Nobel Laureates and MacArthur Fellows received fewer citations for post- than for pre-award work. This was driven mostly by Nobel Laureates. Median decrease was 112 citations among Nobel Laureates (p = .003) and 21 among MacArthur Fellows (p = .744). Mid-career (42–57 years) and senior (>57 years) researchers tended to earn fewer citations for post-award work. Early-career researchers (<42 years, all MacArthur Fellows), tended to earn more, but the difference was non-significant.
MacArthur Fellows (p = .001) but not Nobel Laureates (p = .180) had significantly more post-award publications. Both populations had significantly fewer post-award citations per paper (p = .043 for Nobel Laureates, .005 for MacArthur Fellows, and .0004 for combined population).
If major research awards indeed fail to increase (and even decrease) recipients’ impact. One may need to reassess purposes, criteria, and impacts of awards to improve the scientific enterprise.
Data collection
For every scientist who met the selection criteria, we recorded age at time of award; field of study; and pre- and post-award citation counts, publication counts, and citations per publication. We defined pre-award papers as those published during the two years immediately before and during the year of an award, and post-award papers as those published during the second through fourth years after the year of an award. Thus, both the pre- and post-award periods are only three years.
For pre-award and post-award papers, we counted citations, publications, and citations per publication accumulated during equal durations. For example, if a scientist won an award in 2004, the pre-award citation count includes citations received between 2002 and 2015 on papers published during 2002–2004, and the post-award citation count includes citations received between 2006 and 2019 on papers published during 2006–2008. We exclude papers published in 2005, because they may represent work done either before or after winning the award. Citations are counted until the end of 2019 for the post-award work and until the end of 2015 for the pre-award work. This means that for each awardee, 4–13 years of citations are counted depending on when the award was given, but for all of them citations for the pre-award and post-award work are counted over the same duration of time.

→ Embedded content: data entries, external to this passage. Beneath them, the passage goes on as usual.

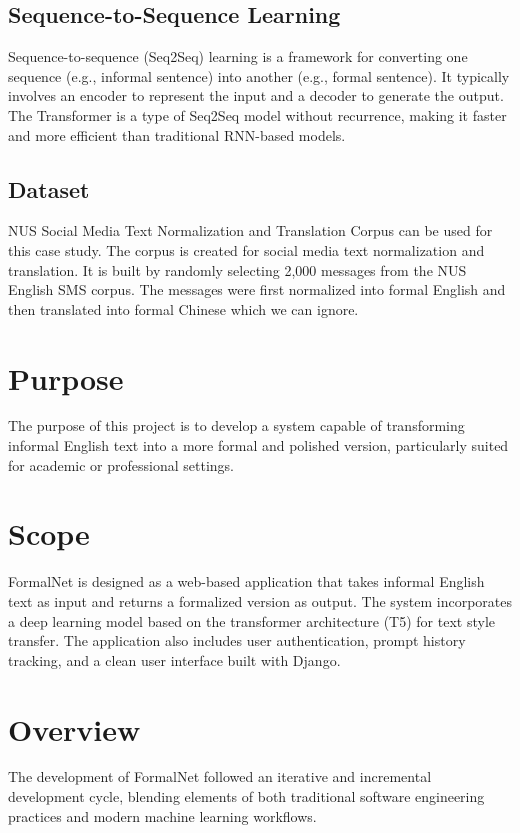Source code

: \subsection{Sequence-to-Sequence Learning}
Sequence-to-sequence (Seq2Seq) learning is a framework for converting one sequence (e.g., informal sentence) into another (e.g., formal sentence). It typically involves an encoder to represent the input and a decoder to generate the output. The Transformer is a type of Seq2Seq model without recurrence, making it faster and more efficient than traditional RNN-based models.

\subsection{Dataset}
NUS Social Media Text Normalization and Translation Corpus \cite{NUS_Dataset} can be used for this case study. The corpus is created for social media text normalization and translation. It is built by randomly selecting 2,000 messages from the NUS English SMS corpus. The messages were first normalized into formal English and then translated into formal Chinese which we can ignore.


\section{Purpose}

The purpose of this project is to develop a system capable of transforming informal English text into a more formal and polished version, particularly suited for academic or professional settings. 
\section{Scope}

FormalNet is designed as a web-based application that takes informal English text as input and returns a formalized version as output. The system incorporates a deep learning model based on the transformer architecture (T5) for text style transfer. The application also includes user authentication, prompt history tracking, and a clean user interface built with Django. 

\section{Overview}

The development of FormalNet followed an iterative and incremental development cycle, blending elements of both traditional software engineering practices and modern machine learning workflows.

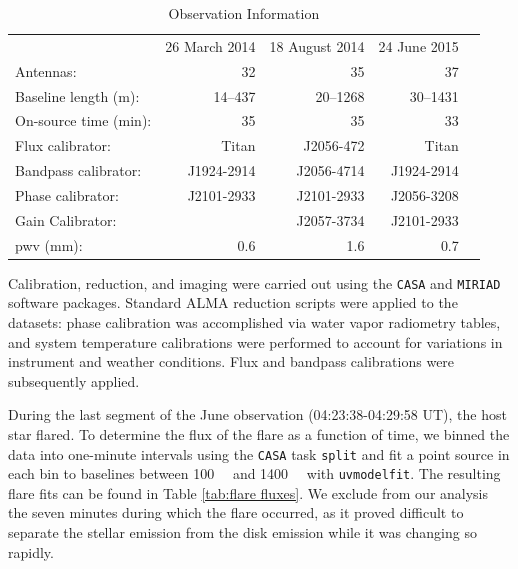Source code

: \documentclass[12pt,oneside]{article}
\begin{document}
\begin{table}	
  \centering
	\caption{Observation Information}
  \label{tab:observations}
  \begin{tabular}{lrrrr}
    \toprule
                    & 26 March 2014 & 18 August 2014 & 24 June 2015 \\
    \cmidrule(lr){2-4}
    Antennas:             & 32         & 35            & 37 \\
    Baseline length (m):  & 14--437    & 20--1268      & 30--1431 \\
    On-source time (min): & 35         & 35            & 33 \\
    Flux calibrator:      & Titan      & J2056-472     & Titan \\
    Bandpass calibrator:  & J1924-2914 & J2056-4714    & J1924-2914 \\
    Phase calibrator:     & J2101-2933 & J2101-2933    & J2056-3208 \\
    Gain Calibrator:      &            & J2057-3734    & J2101-2933 \\
    pwv (\si{mm}):        & 0.6        & 1.6           & 0.7 \\
    \bottomrule
  \end{tabular}
\end{table}

Calibration, reduction, and imaging were carried out using the \texttt{CASA} and \texttt{MIRIAD} software packages. Standard ALMA reduction scripts were applied to the datasets: phase calibration was accomplished via water vapor radiometry tables, and system temperature calibrations were performed to account for variations in instrument and weather conditions. 
Flux and bandpass calibrations were subsequently applied.

During the last segment of the June observation (04:23:38-04:29:58 UT), the host star flared. 
To determine the flux of the flare as a function of time, we binned the data into one-minute intervals using the \texttt{CASA} task \texttt{split} and fit a point source in each bin to baselines between \SI{100}{\kilo \lambda} and \SI{1400}{\kilo \lambda} with \texttt{uvmodelfit}. 
The resulting flare fits can be found in Table \ref{tab:flare fluxes}. 
We exclude from our analysis the seven minutes during which the flare occurred, as it proved difficult to separate the stellar emission from the disk emission while it was changing so rapidly.
\end{document}
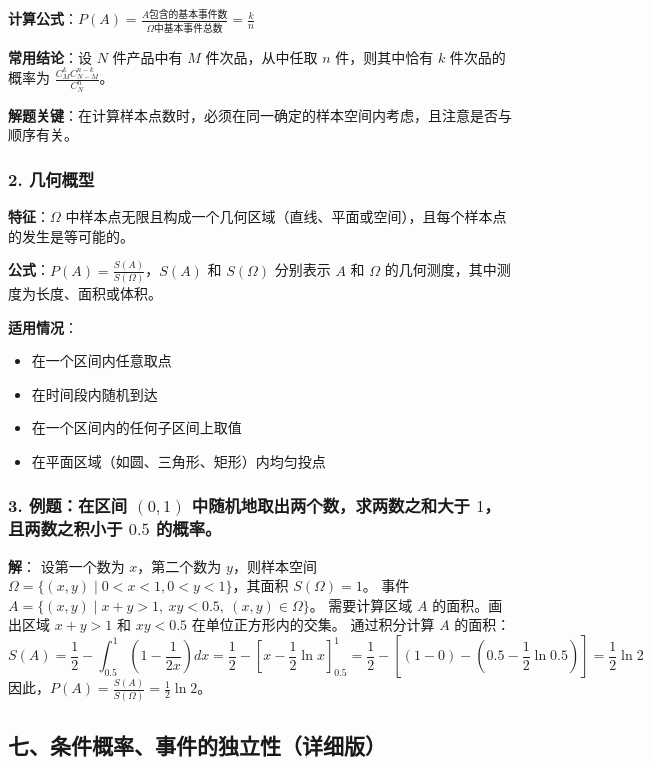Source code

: \documentclass[12pt,a4paper]{ctexart}
\begin{document}
\textbf{计算公式}：$\displaystyle P(A) = \frac{A\text{包含的基本事件数}}{\Omega\text{中基本事件总数}} = \frac{k}{n}$

\textbf{常用结论}：设 $N$ 件产品中有 $M$ 件次品，从中任取 $n$ 件，则其中恰有 $k$ 件次品的概率为 $\displaystyle \frac{C_M^k C_{N-M}^{n-k}}{C_N^n}$。

\textbf{解题关键}：在计算样本点数时，必须在同一确定的样本空间内考虑，且注意是否与顺序有关。

\subsubsection{2. 几何概型}
\textbf{特征}：$\Omega$ 中样本点无限且构成一个几何区域（直线、平面或空间），且每个样本点的发生是等可能的。

\textbf{公式}：$\displaystyle P(A) = \frac{S(A)}{S(\Omega)}$，$S(A)$ 和 $S(\Omega)$ 分别表示 $A$ 和 $\Omega$ 的几何测度，其中测度为长度、面积或体积。

\textbf{适用情况}：
\begin{itemize}[noitemsep]
    \item 在一个区间内任意取点
    \item 在时间段内随机到达
    \item 在一个区间内的任何子区间上取值
    \item 在平面区域（如圆、三角形、矩形）内均匀投点
\end{itemize}

\subsubsection{3. 例题：在区间 $(0,1)$ 中随机地取出两个数，求两数之和大于 $1$，且两数之积小于 $0.5$ 的概率。}

\textbf{解}：
设第一个数为 $x$，第二个数为 $y$，则样本空间 $\Omega = \{(x,y) \mid 0 < x < 1, 0 < y < 1\}$，其面积 $S(\Omega) = 1$。
事件 $A = \{(x,y) \mid x+y > 1,\ xy < 0.5,\ (x,y) \in \Omega\}$。
需要计算区域 $A$ 的面积。画出区域 $x+y>1$ 和 $xy<0.5$ 在单位正方形内的交集。
通过积分计算 $A$ 的面积：
\[
    S(A) = \frac{1}{2} - \int_{0.5}^{1} \left(1 - \frac{1}{2x}\right) dx = \frac{1}{2} - \left[x - \frac{1}{2}\ln x\right]_{0.5}^{1} = \frac{1}{2} - \left[(1-0) - \left(0.5 - \frac{1}{2}\ln 0.5\right)\right] = \frac{1}{2} \ln 2
\]
因此，$\displaystyle P(A) = \frac{S(A)}{S(\Omega)} = \boxed{\frac{1}{2}\ln 2}$。

\subsection{七、条件概率、事件的独立性（详细版）}
\end{document}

We identified MacArthur Fellows and Nobel Laureates on macfound.org and nobelprize.org, and harvested citation counts from Scopus. Citation data for all papers of all study subjects were scraped from Scopus using the Python-based API-Wrapper Pybliometrics. Scraped data were validated against manually collected data for a random sample of authors. Data and analysis code are available at Dryad (Nepomuceno, et al., 2023).
Data scraping conducted using Python.
Data analysis conducted using R.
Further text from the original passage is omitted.